In a video posted on social networks last month, Kirk praised the simplicity of what he described as the American lifestyle. “I want to get married, buy a house, have children, allow them to ride a bicycle until the sun is put on, send them to a good school, have a low crime neighborhood, not that my child is taught to lesbian, gay and transgender garbage in their school. Although also, not having to listen to the call to prayer to prayer to prayer.
Recently in X, Kirk wrote: “Islam is the sword that the left is using to cut the throat of America.”
The point, however, is that Kirk had ideas. Bad ideas. And yes, even dangerous ideas.
But ideas cannot be stopped with bullets or anything else. Ideologies cannot be exterminated (that applies to both Islam and Christian nationalism).
And violence comes from all directions: the right, the left and the non -ideological or mental environment.
One of the terrible ironies of Kirk's murder was his firm support for weapons rights.

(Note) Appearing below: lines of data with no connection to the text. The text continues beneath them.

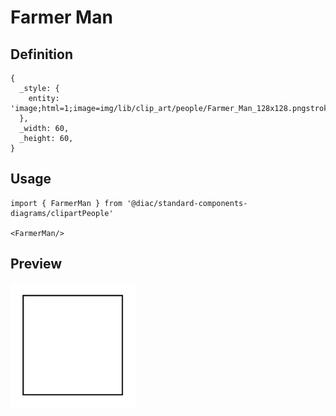 # Farmer Man

## Definition

```
{
  _style: { 
    entity: 'image;html=1;image=img/lib/clip_art/people/Farmer_Man_128x128.pngstrokeColor=none;',
  },
  _width: 60,
  _height: 60,
}
```

## Usage

```
import { FarmerMan } from '@diac/standard-components-diagrams/clipartPeople'

<FarmerMan/>
```

## Preview

<img src="./farmer-man.png" width="200"/>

In a 2023 resurgent interview that has been widely publicized, and ruthlessly mocked for its many enemies, Kirk said: “It is worth having a cost of, unfortunately, some deaths for weapons every year so we can have the second amendment to protect our other rights given. That is a prudent agreement.”
What to say, especially of a father at any time when school shootings have become everyday tragedies.
If our leaders were rational beings, the death of Charlie Kirk would be the last tail.
They would realize that the problem with American armed violence is not rhetorical, they are actually weapons, and do something about it.